On the other hand, the administration of loop diuretics such as furosemide in this study was associated with a decrease in BMD because it promoted the accelerated excretion of urine, calcium, and other minerals important for bone maintenance [70]. However, other studies have shown that diuretics, especially thiazides, which retain calcium, have a protective effect on bone health. We suggest that BCa patients who require a diuretic for SAH treatment be treated with thiazides, as they are more appropriate than loop diuretics are [60,71].
Our results showed that nsBB therapy reduced the probability of a diagnosis of osteoporosis or osteopenia in patients with BCa. The possible mechanisms of action in relation to BMD can be attributed, as previously mentioned, to its antiresorptive and osteoforming capacities, which negatively regulate the number of osteoclasts, positively regulate collagen formation, and promote bone mineralization [8]. Another advantage is that, as an anxiolytic, it reduces the chronic stress experienced by patients with BCa, thereby lowering the levels of cortisol, AD, and NA, which, as already mentioned, precipitate the loss of BMD [72]. Finally, the antitumor effect of BBs limits cancer progression and metastasis [52,53].

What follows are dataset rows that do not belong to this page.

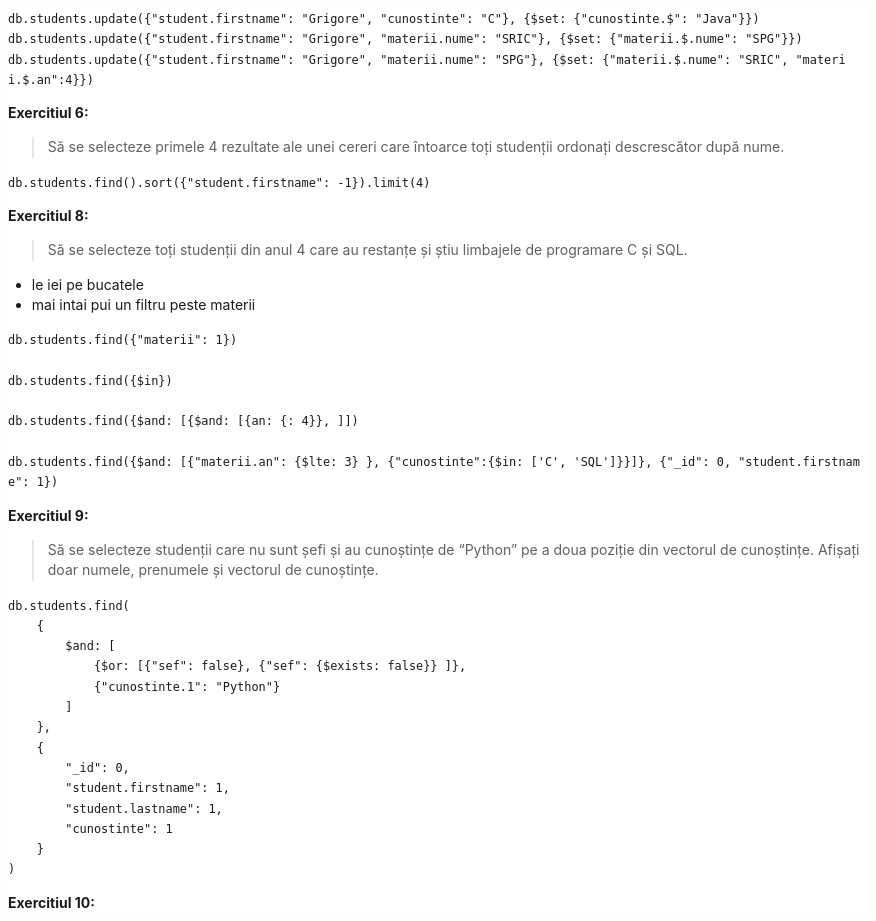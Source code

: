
 ```
db.students.update({"student.firstname": "Grigore", "cunostinte": "C"}, {$set: {"cunostinte.$": "Java"}})
db.students.update({"student.firstname": "Grigore", "materii.nume": "SRIC"}, {$set: {"materii.$.nume": "SPG"}})
db.students.update({"student.firstname": "Grigore", "materii.nume": "SPG"}, {$set: {"materii.$.nume": "SRIC", "materii.$.an":4}})
```

**Exercitiul 6:**

> Să se selecteze primele 4 rezultate ale unei cereri care întoarce toți studenții ordonați descrescător după nume.
```
db.students.find().sort({"student.firstname": -1}).limit(4)
```

**Exercitiul 8:**

> Să se selecteze toți studenții din anul 4 care au restanțe și știu limbajele de programare C și SQL.

- le iei pe bucatele
- mai intai pui un filtru peste materii
```
db.students.find({"materii": 1})

db.students.find({$in})

db.students.find({$and: [{$and: [{an: {: 4}}, ]])

db.students.find({$and: [{"materii.an": {$lte: 3} }, {"cunostinte":{$in: ['C', 'SQL']}}]}, {"_id": 0, "student.firstname": 1}) 
```
**Exercitiul 9:**

> Să se selecteze studenții care nu sunt șefi și au cunoștințe de “Python” pe a doua poziție din vectorul de cunoștințe. Afișați doar numele, prenumele și vectorul de cunoștințe.
```
db.students.find(
    {
        $and: [
            {$or: [{"sef": false}, {"sef": {$exists: false}} ]}, 
            {"cunostinte.1": "Python"}
        ]
    },
    {
        "_id": 0, 
        "student.firstname": 1,
        "student.lastname": 1,
        "cunostinte": 1
    }
)
```
**Exercitiul 10:**
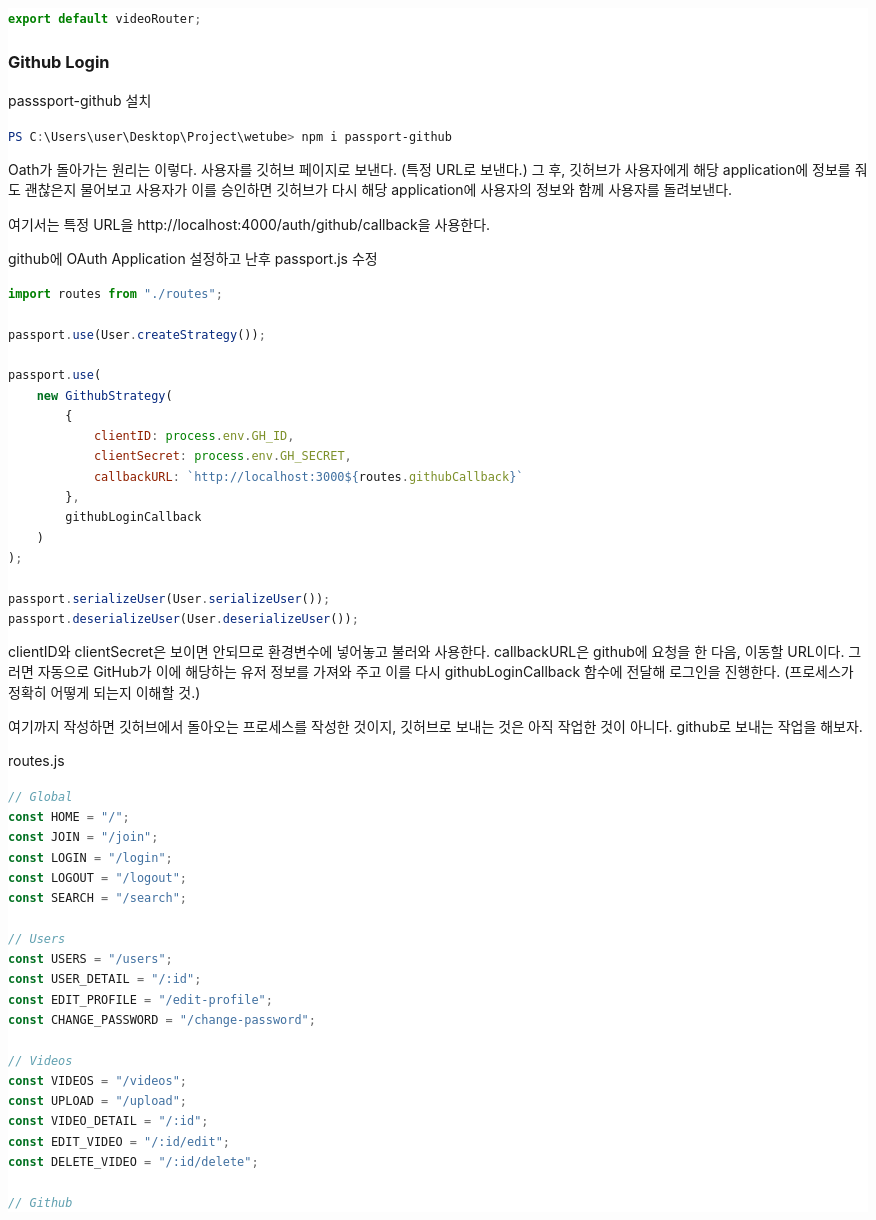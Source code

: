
 ```javascript
export default videoRouter;
```

### Github Login

passsport-github 설치

```powershell
PS C:\Users\user\Desktop\Project\wetube> npm i passport-github
```

Oath가 돌아가는 원리는 이렇다. 사용자를 깃허브 페이지로 보낸다. (특정 URL로 보낸다.) 그 후, 깃허브가 사용자에게 해당 application에 정보를 줘도 괜찮은지 물어보고 사용자가 이를 승인하면 깃허브가 다시 해당 application에 사용자의 정보와 함께 사용자를 돌려보낸다.

여기서는 특정 URL을 http://localhost:4000/auth/github/callback을 사용한다.

github에 OAuth Application 설정하고 난후 passport.js 수정

```javascript
import routes from "./routes";

passport.use(User.createStrategy());

passport.use(
    new GithubStrategy(
        {
            clientID: process.env.GH_ID,
            clientSecret: process.env.GH_SECRET,
            callbackURL: `http://localhost:3000${routes.githubCallback}`
        },
        githubLoginCallback
    )
);

passport.serializeUser(User.serializeUser());
passport.deserializeUser(User.deserializeUser());
```

clientID와 clientSecret은 보이면 안되므로 환경변수에 넣어놓고 불러와 사용한다. callbackURL은 github에 요청을 한 다음, 이동할 URL이다. 그러면 자동으로 GitHub가 이에 해당하는 유저 정보를 가져와 주고 이를 다시 githubLoginCallback 함수에 전달해  로그인을 진행한다. (프로세스가 정확히 어떻게 되는지 이해할 것.)

여기까지 작성하면 깃허브에서 돌아오는 프로세스를 작성한 것이지, 깃허브로 보내는 것은 아직 작업한 것이 아니다. github로 보내는 작업을 해보자.

routes.js

```javascript
// Global
const HOME = "/";
const JOIN = "/join";
const LOGIN = "/login";
const LOGOUT = "/logout";
const SEARCH = "/search";

// Users
const USERS = "/users";
const USER_DETAIL = "/:id";
const EDIT_PROFILE = "/edit-profile";
const CHANGE_PASSWORD = "/change-password";

// Videos
const VIDEOS = "/videos";
const UPLOAD = "/upload";
const VIDEO_DETAIL = "/:id";
const EDIT_VIDEO = "/:id/edit";
const DELETE_VIDEO = "/:id/delete";

// Github
```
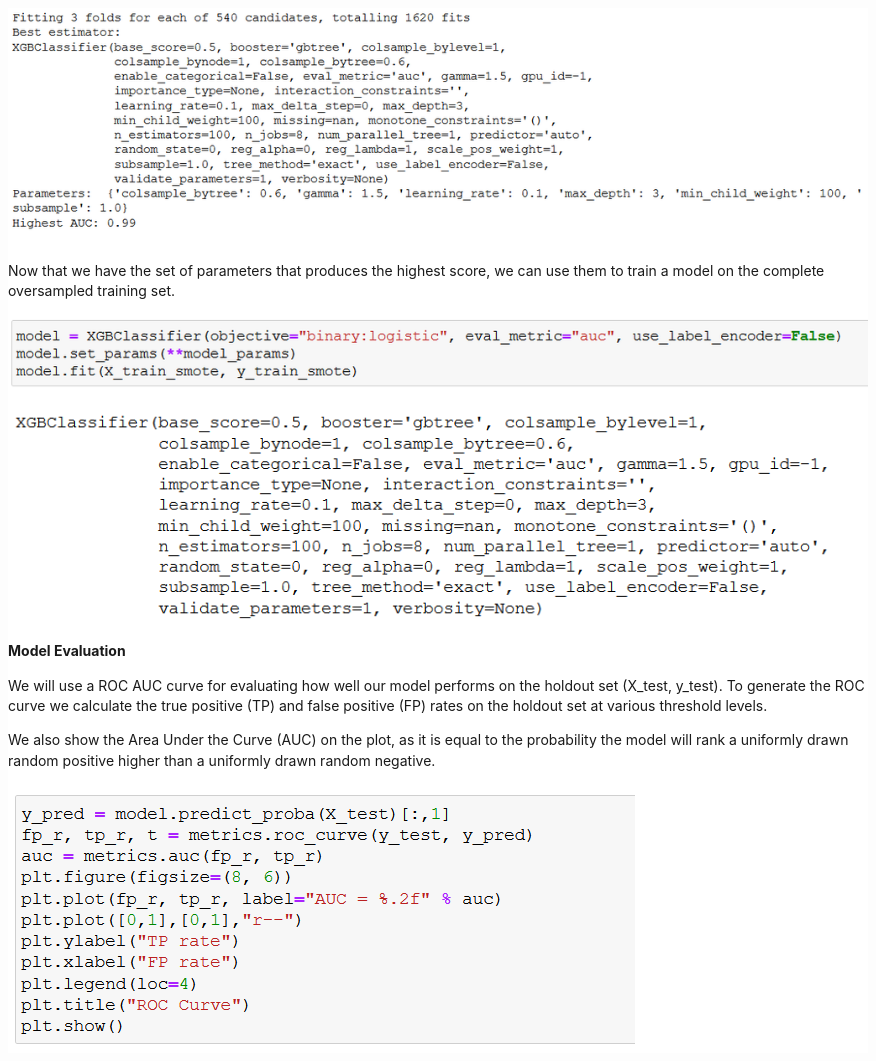 ![](./images/Aspose.Words.d22869d3-a8ea-44f3-944a-ec62e8de437b.154.png)

Now that we have the set of parameters that produces the highest score, we can use them to train a model on the complete oversampled training set.


![](./images/Aspose.Words.d22869d3-a8ea-44f3-944a-ec62e8de437b.155.png)

![](./images/Aspose.Words.d22869d3-a8ea-44f3-944a-ec62e8de437b.156.png)

**Model Evaluation**

We will use a ROC AUC curve for evaluating how well our model performs on the holdout set (X\_test, y\_test). To generate the ROC curve we calculate the true positive (TP) and false positive (FP) rates on the holdout set at various threshold levels.

We also show the Area Under the Curve (AUC) on the plot, as it is equal to the probability the model will rank a uniformly drawn random positive higher than a uniformly drawn random negative.

![](./images/Aspose.Words.d22869d3-a8ea-44f3-944a-ec62e8de437b.157.png)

The repositioning of nsBBs for the prevention and treatment of osteoporosis and osteopenia is an affordable alternative in terms of cost, availability, and therapeutic safety. Compared with other osteoforming and antiresorptive drugs that can have negative effects on tumor pathology, such as estrogen management or human recombinant parathyroid hormone agents, it can be a first option for preventing and treating bone demineralization and its consequences when they are not severe [73,74,75]. In this context, for BCa patients with osteoporosis and a risk of fracture, combining nsBBs with bisphosphonates such as zoledronic acid or the monoclonal antibody denosumab, which has demonstrated antitumor effects on BCa, would be useful [73,76,77,78,79,80]. For BCa patients with a diagnosis of osteopenia, postmenopausal women, or women at risk of osteoporosis, the prescription of nsBBs with vitamin D could be useful for preventing accelerated bone resorption [81,82,83,84]. However, further prospective studies and clinical trials are needed to confirm these findings.
5. Conclusions
In this retrospective study, we demonstrated that Mexican patients with a diagnosis of BCa who received previous treatment for SAH with nsBBs had a greater BMD and no cases of osteoporosis or osteopenia compared to patients treated with sBBs, loop diuretics, or without SAH.
Although our results were obtained from a single-center study, the mechanism underlying our findings could benefit BCa patients from other populations. Prospective studies evaluating specific dosage parameters for the protection of BMD in patients with BCa are needed.
Finally, in patients with BCa, treatment with nsBBs, in addition to the known antitumor benefits, appears promising from the perspective of osteoprotection.